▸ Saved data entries
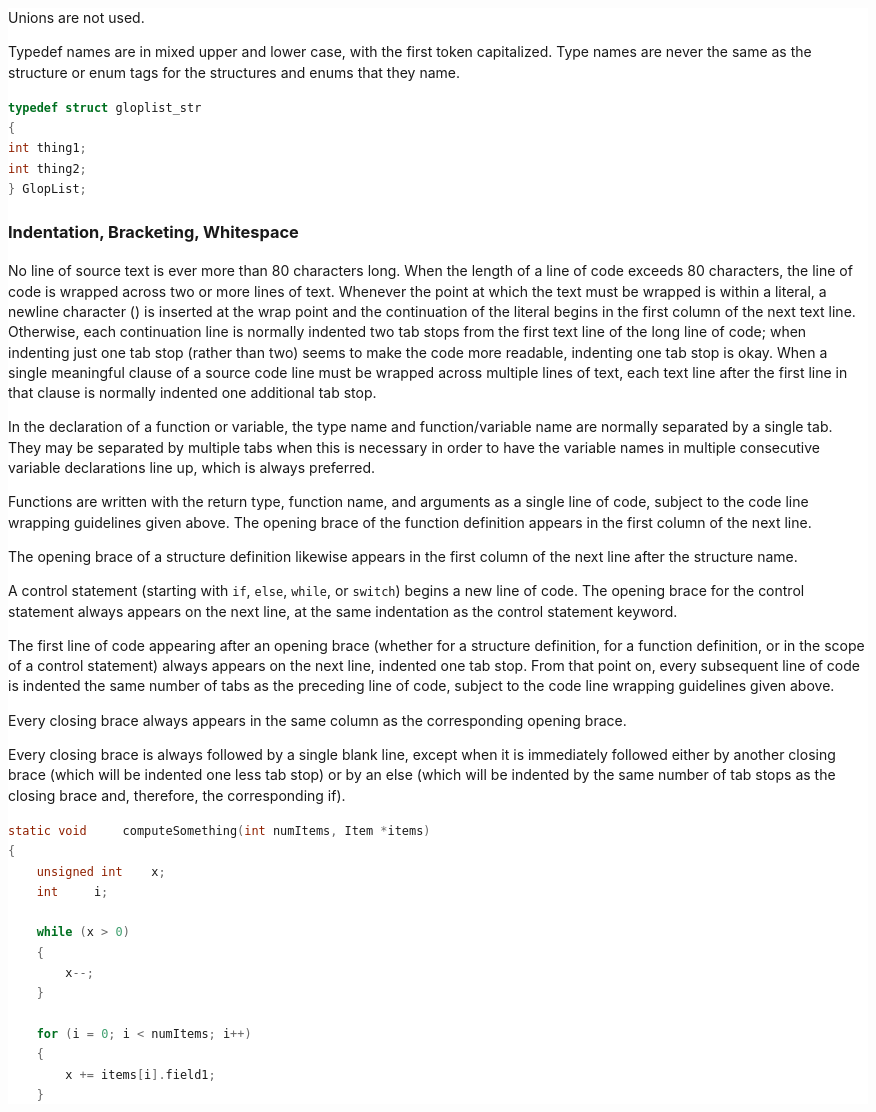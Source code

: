 Unions are not used.

Typedef names are in mixed upper and lower case, with the first token capitalized.  Type names are never the same as the structure or enum tags for the structures and enums that they name. 
```c
typedef struct gloplist_str
{
int	thing1;
int	thing2;
} GlopList;
```

### Indentation, Bracketing, Whitespace

No line of source text is ever more than 80 characters long.  When the length of a line of code exceeds 80 characters, the line of code is wrapped across two or more lines of text.  Whenever the point at which the text must be wrapped is within a literal, a newline character (\) is inserted at the wrap point and the continuation of the literal begins in the first column of the next text line.  Otherwise, each continuation line is normally indented two tab stops from the first text line of the long line of code; when indenting just one tab stop (rather than two) seems to make the code more readable, indenting one tab stop is okay.  When a single meaningful clause of a source code line must be wrapped across multiple lines of text, each text line after the first line in that clause is normally indented one additional tab stop.

In the declaration of a function or variable, the type name and function/variable name are normally separated by a single tab.  They may be separated by multiple tabs when this is necessary in order to have the variable names in multiple consecutive variable declarations line up, which is always preferred.

Functions are written with the return type, function name, and arguments as a single line of code, subject to the code line wrapping guidelines given above.  The opening brace of the function definition appears in the first column of the next line.

The opening brace of a structure definition likewise appears in the first column of the next line after the structure name.

A control statement (starting with `if`, `else`, `while`, or `switch`) begins a new line of code.  The opening brace for the control statement always appears on the next line, at the same indentation as the control statement keyword.

The first line of code appearing after an opening brace (whether for a structure definition, for a function definition, or in the scope of a control statement) always appears on the next line, indented one tab stop.  From that point on, every subsequent line of code is indented the same number of tabs as the preceding line of code, subject to the code line wrapping guidelines given above.

Every closing brace always appears in the same column as the corresponding opening brace.

Every closing brace is always followed by a single blank line, except when it is immediately followed either by another closing brace (which will be indented one less tab stop) or by an else (which will be indented by the same number of tab stops as the closing brace and, therefore, the corresponding if).

```c
static void 	computeSomething(int numItems, Item *items)
{
	unsigned int	x;
	int		i;

	while (x > 0)
	{
		x--;
	}

	for (i = 0; i < numItems; i++)
	{
		x += items[i].field1;
	}

```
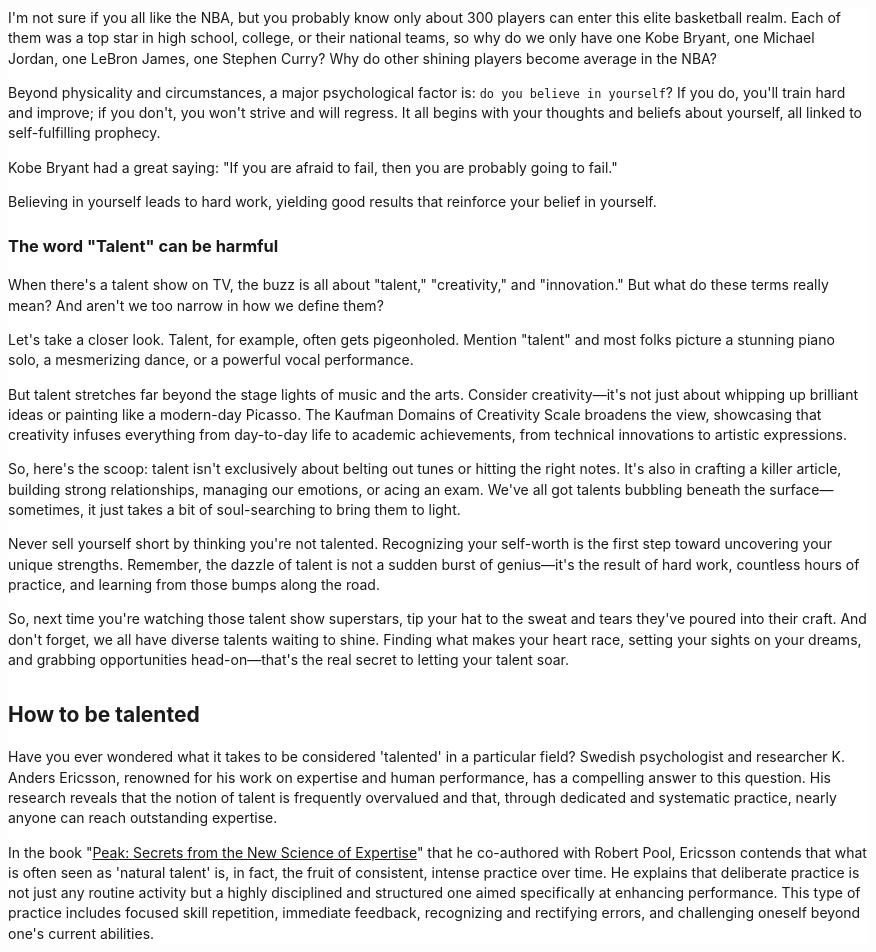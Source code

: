 I'm not sure if you all like the NBA, but you probably know only about 300 players can enter this elite basketball realm. Each of them was a top star in high school, college, or their national teams, so why do we only have one Kobe Bryant, one Michael Jordan, one LeBron James, one Stephen Curry? Why do other shining players become average in the NBA? 

Beyond physicality and circumstances, a major psychological factor is: `do you believe in yourself`? If you do, you'll train hard and improve; if you don't, you won't strive and will regress. It all begins with your thoughts and beliefs about yourself, all linked to self-fulfilling prophecy.

Kobe Bryant had a great saying: "If you are afraid to fail, then you are probably going to fail."

Believing in yourself leads to hard work, yielding good results that reinforce your belief in yourself.

### The word "Talent" can be harmful

When there's a talent show on TV, the buzz is all about "talent," "creativity," and "innovation." But what do these terms really mean? And aren't we too narrow in how we define them?

Let's take a closer look. Talent, for example, often gets pigeonholed. Mention "talent" and most folks picture a stunning piano solo, a mesmerizing dance, or a powerful vocal performance. 

But talent stretches far beyond the stage lights of music and the arts. Consider creativity—it's not just about whipping up brilliant ideas or painting like a modern-day Picasso. The Kaufman Domains of Creativity Scale broadens the view, showcasing that creativity infuses everything from day-to-day life to academic achievements, from technical innovations to artistic expressions.

So, here's the scoop: talent isn't exclusively about belting out tunes or hitting the right notes. It's also in crafting a killer article, building strong relationships, managing our emotions, or acing an exam. We've all got talents bubbling beneath the surface—sometimes, it just takes a bit of soul-searching to bring them to light.

Never sell yourself short by thinking you're not talented. Recognizing your self-worth is the first step toward uncovering your unique strengths. Remember, the dazzle of talent is not a sudden burst of genius—it's the result of hard work, countless hours of practice, and learning from those bumps along the road.

So, next time you're watching those talent show superstars, tip your hat to the sweat and tears they've poured into their craft. And don't forget, we all have diverse talents waiting to shine. Finding what makes your heart race, setting your sights on your dreams, and grabbing opportunities head-on—that's the real secret to letting your talent soar.

## How to be talented

Have you ever wondered what it takes to be considered 'talented' in a particular field? Swedish psychologist and researcher K. Anders Ericsson, renowned for his work on expertise and human performance, has a compelling answer to this question. His research reveals that the notion of talent is frequently overvalued and that, through dedicated and systematic practice, nearly anyone can reach outstanding expertise.

In the book "[Peak: Secrets from the New Science of Expertise](https://amzn.eu/d/8gxgUZ8)" that he co-authored with Robert Pool, Ericsson contends that what is often seen as 'natural talent' is, in fact, the fruit of consistent, intense practice over time. He explains that deliberate practice is not just any routine activity but a highly disciplined and structured one aimed specifically at enhancing performance. This type of practice includes focused skill repetition, immediate feedback, recognizing and rectifying errors, and challenging oneself beyond one's current abilities.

▸ DESCRIPTION OF THE TASK
Look through the entries above. Extract each line with the word "names".

▸ WRITTEN REPLY
Typedef names are in mixed upper and lower case, with the first token capitalized.  Type names are never the same as the structure or enum tags for the structures and enums that they name. 
In the declaration of a function or variable, the type name and function/variable name are normally separated by a single tab.  They may be separated by multiple tabs when this is necessary in order to have the variable names in multiple consecutive variable declarations line up, which is always preferred.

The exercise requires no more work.